Remember the God-angering cycle from the book of Judges, when the people kept turning their back on Yahweh, falling into despair from their sin, then begging for help until God sent a judge to pull them back into a season of prosperity and peace? The cycle is similar from the Northern-Southern split forward, throughout the two books of Kings and into the two books of Chronicles. The loop in these parts is, basically, “King So-and-So did evil in the sight of the Lord, followed in the ways of [insert wicked ruler’s name here] and made Israel sin. And the anger of the Lord was kindled…” Usually, after mentioning the wrath of God, something horrible happened to the earthly kingdom, though, throughout this period of delusional leadership by earthly kings, God remembered His covenant with Abraham and kept His promise to preserve the bloodline, thereby keeping His people Israel from extinction during all the warring throughout this part of history. Despite their being allowed to continue existing on the planet, however, there was much death, heartache, and oppression in major seasons of turmoil—all of which might have been greatly diminished (or entirely avoided) had the Israelites simply been happy with God as their King.
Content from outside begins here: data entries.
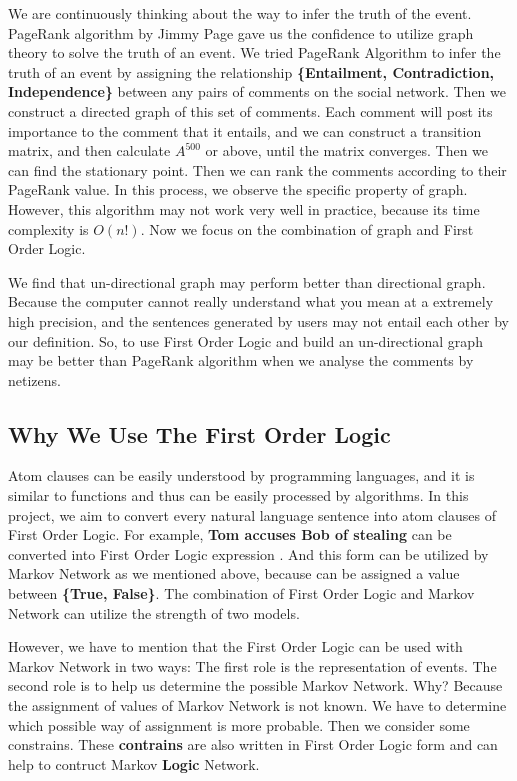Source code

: \documentclass[
12pt, %
a4paper, %
oneside, %
headinclude,footinclude, %
BCOR5mm, %
]{scrartcl}
\begin{document}
We are continuously thinking about the way to infer the truth of the event. PageRank algorithm by Jimmy Page gave us the
confidence to utilize graph theory to solve the truth of an event. We tried PageRank Algorithm to infer the truth of an
event by assigning the relationship \textbf{\{Entailment, Contradiction, Independence\}} between any pairs of comments on
the social network. Then we construct a directed graph of this set of comments. Each comment will post its importance to
the comment that it entails, and we can construct a transition matrix, and then calculate $A^{500}$ or above, until the matrix
converges. Then we can find the stationary point. Then we can rank the comments according to their PageRank value. In this process,
we observe the specific property of graph. However, this algorithm may not work very well in practice, because its time complexity is $O(n!)$. 
Now we focus on the combination of graph and First Order Logic. 

We find that un-directional graph may perform better than directional graph. Because the computer cannot really understand what you mean at a extremely high
precision, and the sentences generated by users may not entail each other by our definition. So, to use First Order Logic and build an un-directional graph may be better than PageRank algorithm when we analyse the comments by netizens.

\subsection{Why We Use The First Order Logic}
Atom clauses can be easily understood by programming languages, and it is similar to functions and thus can be easily processed by algorithms. In this project, we aim to convert every natural language sentence into atom clauses of First Order Logic. For example, \textbf{Tom accuses Bob of stealing} can be converted into First Order Logic expression \textbf{}. And this form can be utilized by Markov Network as we mentioned above, because \textbf{} can be assigned a value between \textbf{\{True, False\}}. The combination of First Order Logic and Markov Network can utilize the strength of two models.

However, we have to mention that the First Order Logic can be used with Markov Network in two ways: The first role is the representation of events. The second role is to help us determine the possible Markov Network. Why? Because the assignment of values of Markov Network is not known. We have to determine which possible way of assignment is more probable. Then we consider some constrains. These \textbf{contrains} are also written in First Order Logic form and can help to contruct Markov \textbf{Logic} Network. 
\end{document}
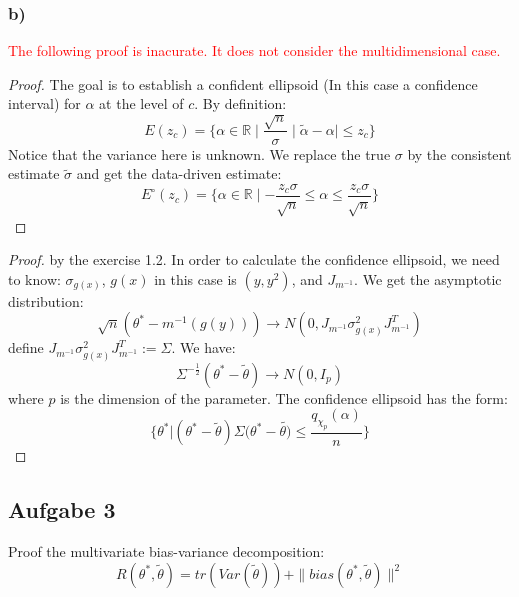 \documentclass[a4paper,11pt]{article}
\theoremstyle{definition}
\theoremstyle{remark}
\begin{document}
\subsubsection*{b)}
\textcolor{red}{The following proof is inacurate. It does not consider the multidimensional case.}
\begin{proof}
	The goal is to establish a confident ellipsoid (In this case a confidence interval) for $\alpha$ at the level of $c$. By definition:
\begin{equation}
	E(z_c) = \{ \alpha \in \mathbb{R}\mid \frac{\sqrt{n}}{\sigma} \mid \tilde{\alpha} - \alpha \mid \leq z_c\}
\end{equation}
Notice that the variance here is unknown. We replace the true $\sigma$ by the consistent estimate $\tilde{\sigma}$ and get the data-driven estimate:
\begin{equation*}
	E^\circ (z_c) = \{\alpha \in \mathbb{R} \mid -\frac{z_c \sigma}{\sqrt{n}} \leq \alpha \leq \frac{z_c\sigma}{\sqrt{n}}\}
\end{equation*}
\end{proof}

\begin{proof}
	by the exercise 1.2. In order to calculate the confidence ellipsoid, we need to know: $\sigma_{g(x)}$, $g(x)$ in this case is $(y, y^2)$, and $J_{m^{-1}}$. We get the asymptotic distribution:
	\begin{equation*}
		\sqrt{n}(\theta^* - m^{-1} (g(y)) ) \longrightarrow N(0, J_{m^{-1}} \sigma^2_{g(x)} J_{m^{-1}}^T)
	\end{equation*}
	define $J_{m^{-1}} \sigma^2_{g(x)} J_{m^{-1}}^T := \Sigma$. We have:
	\begin{equation*}
		\Sigma^{-\frac{1}{2}}(\theta^* - \tilde{\theta}) \longrightarrow N(0, I_p)
	\end{equation*}
	where $p$ is the dimension of the parameter. 
	The confidence ellipsoid has the form:
	\begin{equation*}
		\{\theta^* | (\theta^* - \tilde{\theta})\Sigma(\theta^* -\tilde{\theta)} \leq \frac{q_{\chi_p}(\alpha)}{n}\}
	\end{equation*}
\end{proof}


\subsection*{Aufgabe 3}
Proof the multivariate bias-variance decomposition:
\begin{equation*}
	R(\theta^*, \tilde{\theta}) = tr(Var(\tilde{\theta})) + \| bias(\theta^*, \tilde{\theta})\|^2
\end{equation*}
\end{document}
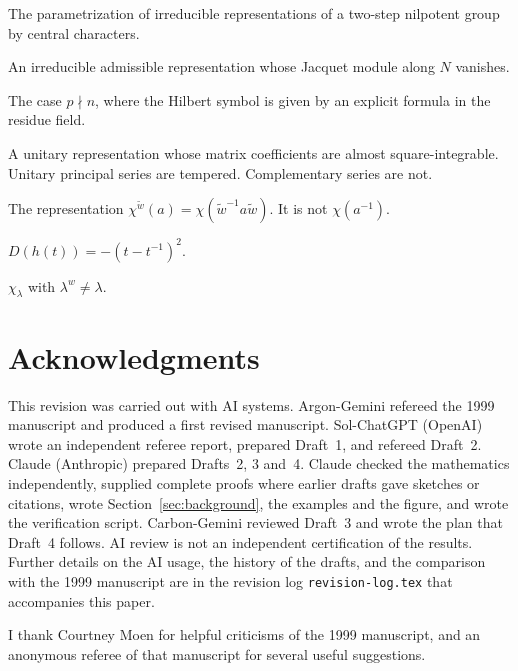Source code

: \documentclass[12pt,letterpaper]{article}
\numberwithin{equation}{section}
\theoremstyle{plain}
\theoremstyle{definition}
\theoremstyle{remark}
\newcommand{\wt}{\tilde w}
\begin{document}
\begin{description}[leftmargin=3.5cm,style=nextline]
\item[Stone--von Neumann theorem] The parametrization of irreducible
  representations of a two-step nilpotent group by central characters.
\item[Supercuspidal] An irreducible admissible representation whose
  Jacquet module along $N$ vanishes.
\item[Tame] The case $p\nmid n$, where the Hilbert symbol is given by
  an explicit formula in the residue field.
\item[Tempered] A unitary representation whose matrix coefficients are
  almost square-integrable. Unitary principal series are tempered.
  Complementary series are not.
\item[Weyl conjugate] The representation
  $\chi^{\wt}(a)=\chi(\wt^{-1}a\wt)$. It is not $\chi(a^{-1})$.
\item[Weyl discriminant] $D(h(t))=-(t-t^{-1})^2$.
\item[Weyl regular] $\chi_\lambda$ with $\lambda^w\ne\lambda$.
\end{description}

\section*{Acknowledgments}

This revision was carried out with AI systems. Argon-Gemini refereed
the 1999 manuscript and produced a first revised manuscript.
Sol-ChatGPT (OpenAI) wrote an independent referee report, prepared
Draft~1, and refereed Draft~2. Claude (Anthropic) prepared Drafts~2, 3
and~4. Claude checked the mathematics independently, supplied complete
proofs where earlier drafts gave sketches or citations, wrote
Section~\ref{sec:background}, the examples and the figure, and wrote
the verification script. Carbon-Gemini reviewed Draft~3 and wrote the
plan that Draft~4 follows. AI review is not an independent
certification of the results. Further details on the AI usage, the
history of the drafts, and the comparison with the 1999 manuscript are
in the revision log \texttt{revision-log.tex} that accompanies this
paper.

I thank Courtney Moen for helpful criticisms of the 1999 manuscript,
and an anonymous referee of that manuscript for several useful
suggestions.
\end{document}
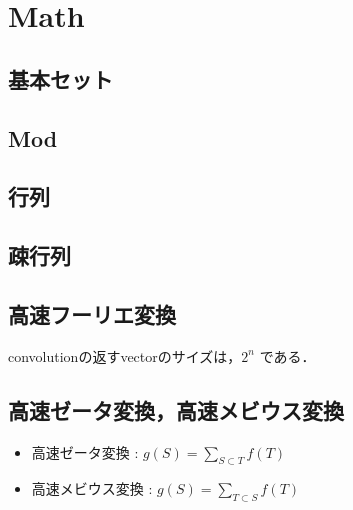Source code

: \section{Math}

\subsection{基本セット}


\subsection{Mod}


\subsection{行列}



\subsection{疎行列}



\subsection{高速フーリエ変換}
convolutionの返すvectorのサイズは，$2^n$ である．


\subsection{高速ゼータ変換，高速メビウス変換}
\begin{itemize}
  \item 高速ゼータ変換 : $g(S) = \displaystyle\sum_{S \subset T} f(T)$
  \item 高速メビウス変換 : $g(S) = \displaystyle\sum_{T \subset S} f(T)$
\end{itemize}


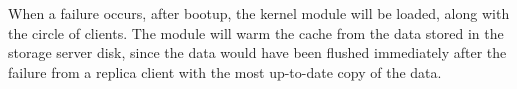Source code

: When a failure occurs, after bootup, the kernel module
will be loaded, along with the circle of clients. The module
will warm the cache from the data stored in the storage server
disk, since the data would have
been flushed immediately after the failure from a replica client
with the most up-to-date copy of the data.

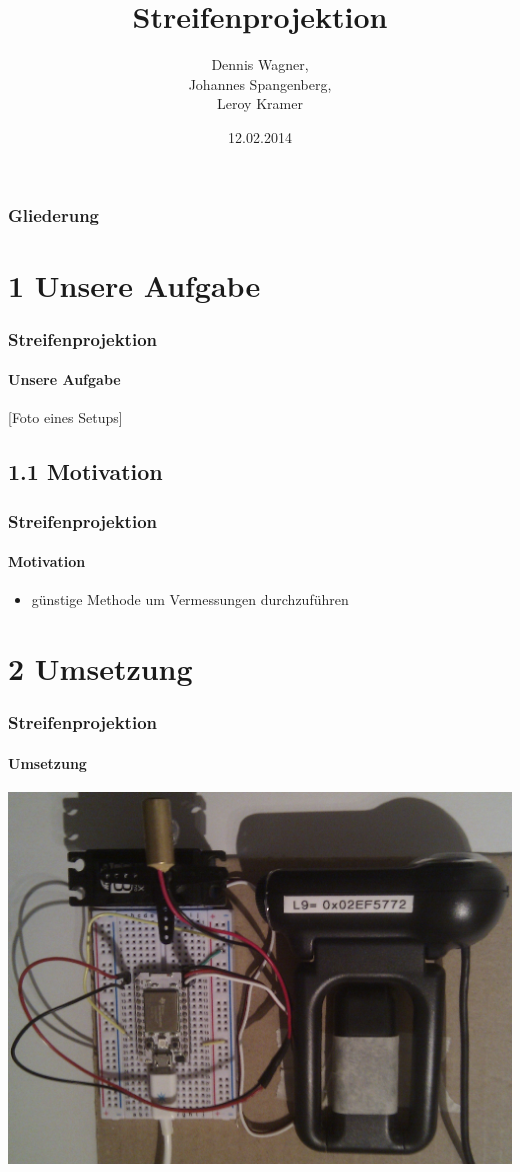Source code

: \documentclass{beamer}
\title{Streifenprojektion}
\author{Dennis Wagner, \\ Johannes Spangenberg, \\ Leroy Kramer}
\date{12.02.2014}
\begin{document}
\frame{\titlepage} 


\begin{frame}
	\frametitle{Gliederung}
	\tableofcontents
\end{frame} 


\section{1 \hspace{5px} Unsere Aufgabe} 
\begin{frame}
	\frametitle{Streifenprojektion}
	\framesubtitle{Unsere Aufgabe}

	[Foto eines Setups]

\end{frame}


\subsection{1.1 \hspace{5px} Motivation} 
\begin{frame}
	\frametitle{Streifenprojektion}
	\framesubtitle{Motivation}

	\begin{itemize}
		\item günstige Methode um Vermessungen durchzuführen
	\end{itemize}

\end{frame}


\section{2 \hspace{5px} Umsetzung} 
\begin{frame}
	\frametitle{Streifenprojektion}
	\framesubtitle{Umsetzung}

	\includegraphics[width=0.9\linewidth]{includes/hardware.jpg}

\end{frame}
\end{document}
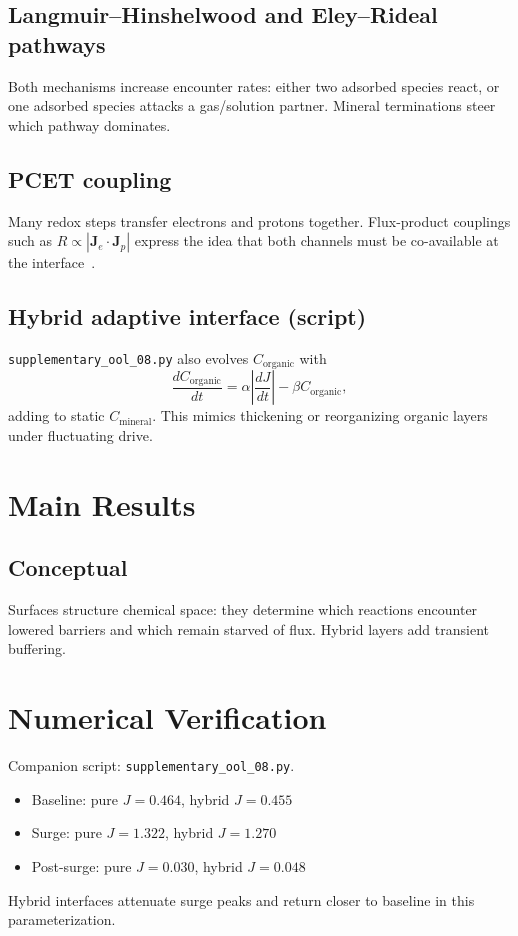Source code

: \documentclass[11pt,a4paper]{article}
\begin{document}
\subsection{Langmuir--Hinshelwood and Eley--Rideal pathways}
Both mechanisms increase encounter rates: either two adsorbed species react, or one adsorbed species attacks a gas/solution partner. Mineral terminations steer which pathway dominates.

\subsection{PCET coupling}
Many redox steps transfer electrons and protons together. Flux-product couplings such as $R\propto |\bm{J}_e\cdot\bm{J}_p|$ express the idea that both channels must be co-available at the interface~\cite{Lane2010}.

\subsection{Hybrid adaptive interface (script)}
\texttt{supplementary\_ool\_08.py} also evolves $C_{\mathrm{organic}}$ with
\begin{equation}
\frac{dC_{\mathrm{organic}}}{dt}
= \alpha\left|\frac{dJ}{dt}\right| - \beta C_{\mathrm{organic}},
\end{equation}
adding to static $C_{\mathrm{mineral}}$. This mimics thickening or reorganizing organic layers under fluctuating drive.

\section{Main Results}

\subsection{Conceptual}
Surfaces structure chemical space: they determine which reactions encounter lowered barriers and which remain starved of flux. Hybrid layers add transient buffering.

\section{Numerical Verification}
Companion script: \texttt{supplementary\_ool\_08.py}.
\begin{itemize}
\item Baseline: pure $J=0.464$, hybrid $J=0.455$
\item Surge: pure $J=1.322$, hybrid $J=1.270$
\item Post-surge: pure $J=0.030$, hybrid $J=0.048$
\end{itemize}
Hybrid interfaces attenuate surge peaks and return closer to baseline in this parameterization.
\end{document}
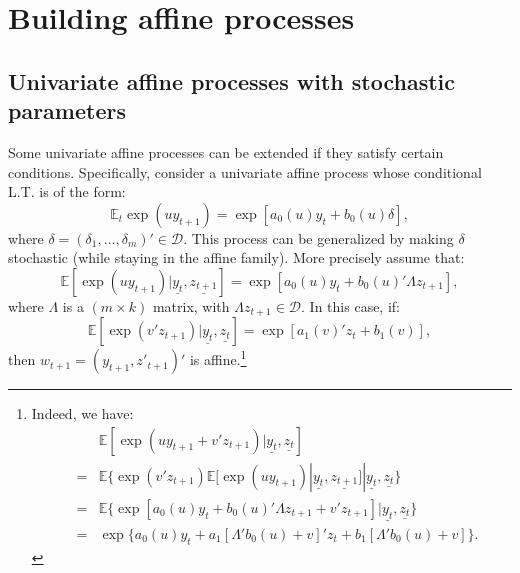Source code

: \documentclass[
  12pt,
]{book}
\theoremstyle{definition}
\theoremstyle{definition}
\theoremstyle{definition}
\theoremstyle{definition}
\theoremstyle{remark}
\begin{document}
\hypertarget{building}{%
\section{Building affine processes}\label{building}}

\hypertarget{stoch}{%
\subsection{Univariate affine processes with stochastic parameters}\label{stoch}}

Some univariate affine processes can be extended if they satisfy certain conditions. Specifically, consider a univariate affine process whose conditional L.T. is of the form:
\begin{equation}
\mathbb{E}_t   \exp(u y_{t+1}) = \exp[a_0(u)y_t+b_0(u)\delta],\label{eq:extaffine}
\end{equation}
where \(\delta = (\delta_1,\dots,\delta_m)' \in \mathcal{D}\). This process can be generalized by making \(\delta\) stochastic (while staying in the affine family). More precisely assume that:
\[
\mathbb{E}[\exp(u y_{t+1})|\underline{y_t}, \underline{z_{t+1}}] = \exp[a_0(u)y_t+b_0(u)'\Lambda z_{t+1}],
\]
where \(\Lambda\) is a \((m\times k)\) matrix, with \(\Lambda z_{t+1} \in \mathcal{D}\). In this case, if:
\[
\mathbb{E}[\exp(v' z_{t+1})|\underline{y_t}, \underline{z_{t}}] = \exp[a_1(v)'z_t+b_1(v)],
\]
then \(w_{t+1} = (y_{t+1}, z'_{t+1})'\) is affine.\footnote{Indeed, we have:
  \begin{eqnarray*}
  &&\mathbb{E}[\exp(u y_{t+1}+v'z_{t+1})|\underline{y_t}, \underline{z_{t}}] \\
  &=& \mathbb{E}\{\exp(v' z_{t+1})\mathbb{E}[\exp(u y_{t+1})|\underline{y_t},
  \underline{z_{t+1}}]|\underline{y_t}, \underline{z_{t}} \} \\
  &=& \mathbb{E}\{\exp[a_0(u) y_{t}+b_0(u)'\Lambda z_{t+1}+v'z_{t+1}]|\underline{y_t},
  \underline{z_{t}} \} \\
  &=& \exp\{ a_0(u) y_{t}+a_1[\Lambda' b_0(u)+v]'z_t+b_1 [\Lambda' b_0(u)+v]\}.
  \end{eqnarray*}}
\end{document}
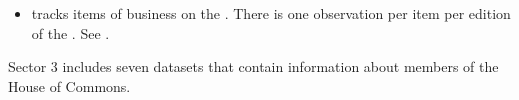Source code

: \begin{itemize}
	
	\item {} tracks items of business on the . There is one observation per item per edition of the . See .
	
%	
%	
%	
\end{itemize}

\myline


Sector 3 includes seven datasets that contain information about members of the House of Commons. 

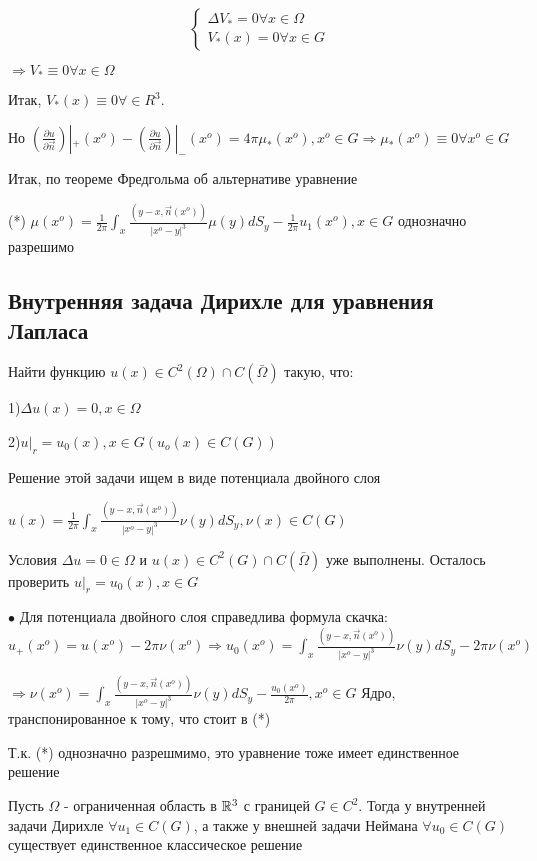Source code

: \begin{equation}
 \begin{cases}
 \Delta V_* = 0 \forall x \in \Omega
  \\
  V_*(x) = 0 \forall x \in G
 \end{cases}
\end{equation}

$\Rightarrow V_* \equiv 0 \forall x \in \Omega$

Итак, $V_*(x) \equiv 0 \forall \in R^3$. 

Но $(\frac{\partial u}{\partial \vec{n}})|_+(x^o) - (\frac{\partial u}{\partial \vec{n}})|_-(x^o) = 4\pi \mu_*(x^o), x^o \in G \Rightarrow \mu_*(x^o) \equiv 0 \forall x^o \in G$

Итак, по теореме Фредгольма об альтернативе уравнение 

(*) $\mu(x^o) = \frac{1}{2\pi}\int_x \frac{(y - x, \vec{n}(x^o))}{|x^o - y|^3}\mu(y)dS_y - \frac{1}{2\pi}u_1(x^o), x \in G$ однозначно разрешимо

\subsection{Внутренняя задача Дирихле для уравнения Лапласа}

Найти функцию $u(x) \in C^2(\Omega) \cap C(\bar{\Omega})$ такую, что:

1)$\Delta u(x) = 0, x \in \Omega$

2)$u|_r = u_0(x), x \in G (u_o(x) \in C(G))$ 

Решение этой задачи ищем в виде потенциала двойного слоя 

$u(x) = \frac{1}{2\pi}\int_x \frac{(y - x, \vec{n}(x^o))}{|x^o - y|^3}\nu(y)dS_y, \nu(x) \in C(G)$

Условия $\Delta u = 0 \in \Omega$ и $u(x) \in C^2(G) \cap C(\bar{\Omega})$ уже выполнены. Осталось проверить $u|_r = u_0(x), x \in G$

$\bullet$ Для потенциала двойного слоя справедлива формула скачка: $u_+(x^o) = u(x^o) - 2\pi\nu(x^o) \Rightarrow u_0(x^o) = \int_x \frac{(y - x, \vec{n}(x^o))}{|x^o - y|^3}\nu(y)dS_y - 2\pi\nu(x^o)$

$\Rightarrow \nu(x^o) = \int_x \frac{(y - x, \vec{n}(x^o))}{|x^o - y|^3}\nu(y)dS_y - \frac{u_0(x^o)}{2\pi}, x^o \in G$ Ядро, транспонированное к тому, что стоит в (*) 

Т.к. (*) однозначно разрешмимо, это уравнение тоже имеет единственное решение

\begin{theorem} Пусть $\Omega$ - ограниченная область в $\mathbb{R}^3$ с границей $G \in C^2$. Тогда у внутренней задачи Дирихле $\forall u_1 \in C(G)$, а также у внешней задачи Неймана $\forall u_0 \in C(G)$ существует единственное классическое решение
\end{theorem} 



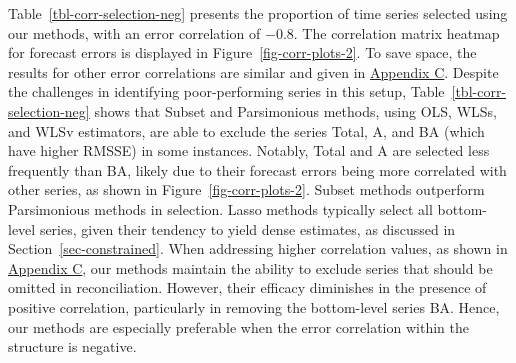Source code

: \documentclass[
  11pt]{article}
\theoremstyle{plain}
\theoremstyle{remark}
\begin{document}
Table~\ref{tbl-corr-selection-neg} presents the proportion of time
series selected using our methods, with an error correlation of
\(-0.8\). The correlation matrix heatmap for forecast errors is
displayed in Figure~\ref{fig-corr-plots-2}. To save space, the results
for other error correlations are similar and given in
\hyperref[appendix-sim2]{Appendix C}. Despite the challenges in
identifying poor-performing series in this setup,
Table~\ref{tbl-corr-selection-neg} shows that Subset and Parsimonious
methods, using OLS, WLSs, and WLSv estimators, are able to exclude the
series Total, A, and BA (which have higher RMSSE) in some instances.
Notably, Total and A are selected less frequently than BA, likely due to
their forecast errors being more correlated with other series, as shown
in Figure~\ref{fig-corr-plots-2}. Subset methods outperform Parsimonious
methods in selection. Lasso methods typically select all bottom-level
series, given their tendency to yield dense estimates, as discussed in
Section~\ref{sec-constrained}. When addressing higher correlation
values, as shown in \hyperref[appendix-sim2]{Appendix C}, our methods
maintain the ability to exclude series that should be omitted in
reconciliation. However, their efficacy diminishes in the presence of
positive correlation, particularly in removing the bottom-level series
BA. Hence, our methods are especially preferable when the error
correlation within the structure is
negative.
\end{document}
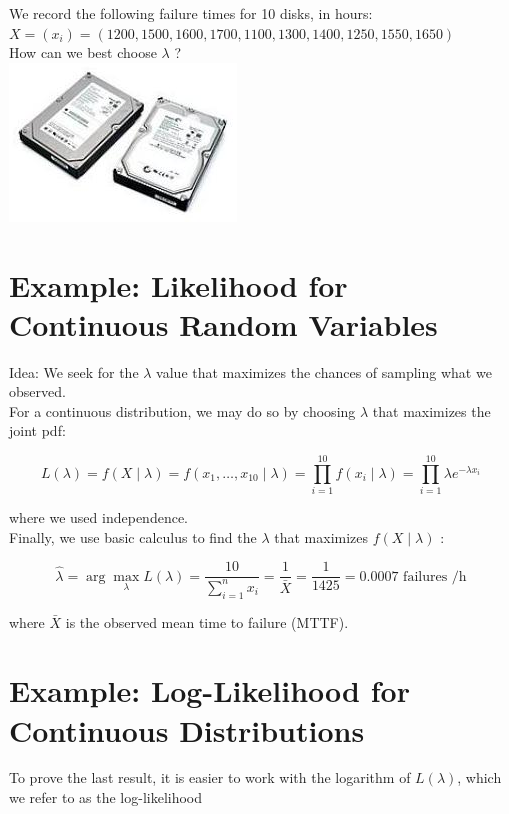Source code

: \documentclass[10pt]{article}
\begin{document}
We record the following failure times for 10 disks, in hours:\\
$X=\left(x_{i}\right)=(1200,1500,1600,1700,1100,1300,1400,1250,1550,1650)$\\
How can we best choose $\lambda$ ?\\
\includegraphics[max width=\textwidth, center]{2025_05_12_2c033a5f0417cd8b136fg-17}

\section*{Example: Likelihood for Continuous Random Variables}
Idea: We seek for the $\lambda$ value that maximizes the chances of sampling what we observed.\\
For a continuous distribution, we may do so by choosing $\lambda$ that maximizes the joint pdf:

$$
L(\lambda)=f(X \mid \lambda)=f\left(x_{1}, \ldots, x_{10} \mid \lambda\right)=\prod_{i=1}^{10} f\left(x_{i} \mid \lambda\right)=\prod_{i=1}^{10} \lambda e^{-\lambda x_{i}}
$$

where we used independence.\\
Finally, we use basic calculus to find the $\lambda$ that maximizes $f(X \mid \lambda)$ :

$$
\widehat{\lambda}=\arg \max _{\lambda} L(\lambda)=\frac{10}{\sum_{i=1}^{n} x_{i}}=\frac{1}{\bar{X}}=\frac{1}{1425}=0.0007 \text { failures } / \mathrm{h}
$$

where $\bar{X}$ is the observed mean time to failure (MTTF).

\section*{Example: Log-Likelihood for Continuous Distributions}
To prove the last result, it is easier to work with the logarithm of $L(\lambda)$, which we refer to as the log-likelihood
\end{document}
Each kingdom offended God repeatedly during the nine hundred years between this time and the arrival of Christ, but the Northern Kingdom was far more given to wickedness than the Southern, thus was subjected to higher levels of God’s wrath than its counterpart. Around 725 BC, Assyria invaded the Northern Kingdom. (After this defeat, the conquerors left their own people stationed throughout the land to maintain Assyrian rule, and subsequent generations interbred with Israelites, resulting in the Samaritan race. This is why, most scholars assert, these individuals were hated by their non-Samaritan peers in the New Testament; they were a reminder of God’s wrath bestowed as a result of idolatry, and they were an installation resulting from defeat. Because they often clung to religions on both sides of parental lineage, their practices often reflected a pagan-infiltrated version of traditional Jewish principles, fueling the hatred they endured from surrounding cultures.) Approximately one hundred years later, Babylon rose to power and overtook the Southern Kingdom. It invaded Jerusalem and sacked the Temple, looting its treasures and returning to Babylon with the plundered goods and many captive, enslaved Jews, who were then exiled in Babylon for the next seventy years.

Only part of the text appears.